> Prompt: Report how many lines below include the string "Browser". Please keep the reply to that number.

Record set Block Start

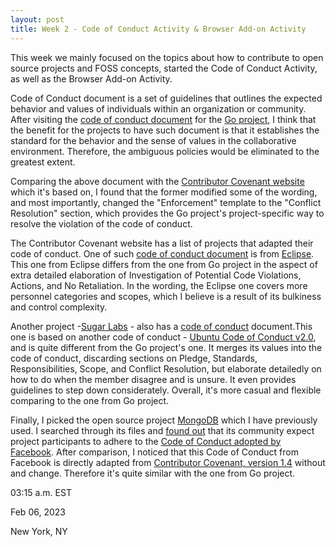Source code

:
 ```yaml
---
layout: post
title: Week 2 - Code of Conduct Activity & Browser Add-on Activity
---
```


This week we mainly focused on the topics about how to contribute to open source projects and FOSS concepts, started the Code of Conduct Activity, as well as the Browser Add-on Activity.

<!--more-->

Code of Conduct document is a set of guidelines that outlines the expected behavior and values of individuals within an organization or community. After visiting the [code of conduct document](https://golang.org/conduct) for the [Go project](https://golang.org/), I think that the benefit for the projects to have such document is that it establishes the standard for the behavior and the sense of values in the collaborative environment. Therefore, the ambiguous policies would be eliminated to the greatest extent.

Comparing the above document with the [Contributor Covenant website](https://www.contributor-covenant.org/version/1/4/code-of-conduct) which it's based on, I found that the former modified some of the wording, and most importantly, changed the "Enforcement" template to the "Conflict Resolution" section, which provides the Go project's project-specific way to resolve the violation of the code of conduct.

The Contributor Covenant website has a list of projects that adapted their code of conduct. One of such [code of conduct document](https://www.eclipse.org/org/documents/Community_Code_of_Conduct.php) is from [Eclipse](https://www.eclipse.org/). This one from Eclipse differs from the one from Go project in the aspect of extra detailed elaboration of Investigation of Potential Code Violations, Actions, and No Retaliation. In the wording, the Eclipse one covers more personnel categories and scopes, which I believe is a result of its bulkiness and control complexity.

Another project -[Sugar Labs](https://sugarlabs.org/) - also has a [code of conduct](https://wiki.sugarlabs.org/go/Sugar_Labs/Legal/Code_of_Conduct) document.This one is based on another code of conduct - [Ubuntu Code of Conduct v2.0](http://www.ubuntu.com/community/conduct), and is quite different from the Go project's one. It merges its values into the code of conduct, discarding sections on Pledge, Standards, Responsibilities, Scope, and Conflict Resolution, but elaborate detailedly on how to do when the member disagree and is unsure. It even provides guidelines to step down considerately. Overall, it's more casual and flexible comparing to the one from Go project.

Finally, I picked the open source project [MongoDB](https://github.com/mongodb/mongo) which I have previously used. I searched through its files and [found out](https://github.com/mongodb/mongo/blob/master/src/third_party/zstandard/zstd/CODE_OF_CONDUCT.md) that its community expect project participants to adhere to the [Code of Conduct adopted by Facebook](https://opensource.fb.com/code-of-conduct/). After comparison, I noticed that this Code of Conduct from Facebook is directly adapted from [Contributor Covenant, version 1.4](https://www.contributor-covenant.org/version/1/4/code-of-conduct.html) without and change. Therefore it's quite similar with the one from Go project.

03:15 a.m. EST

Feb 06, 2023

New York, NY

Record set Block End

> Expected answer: 2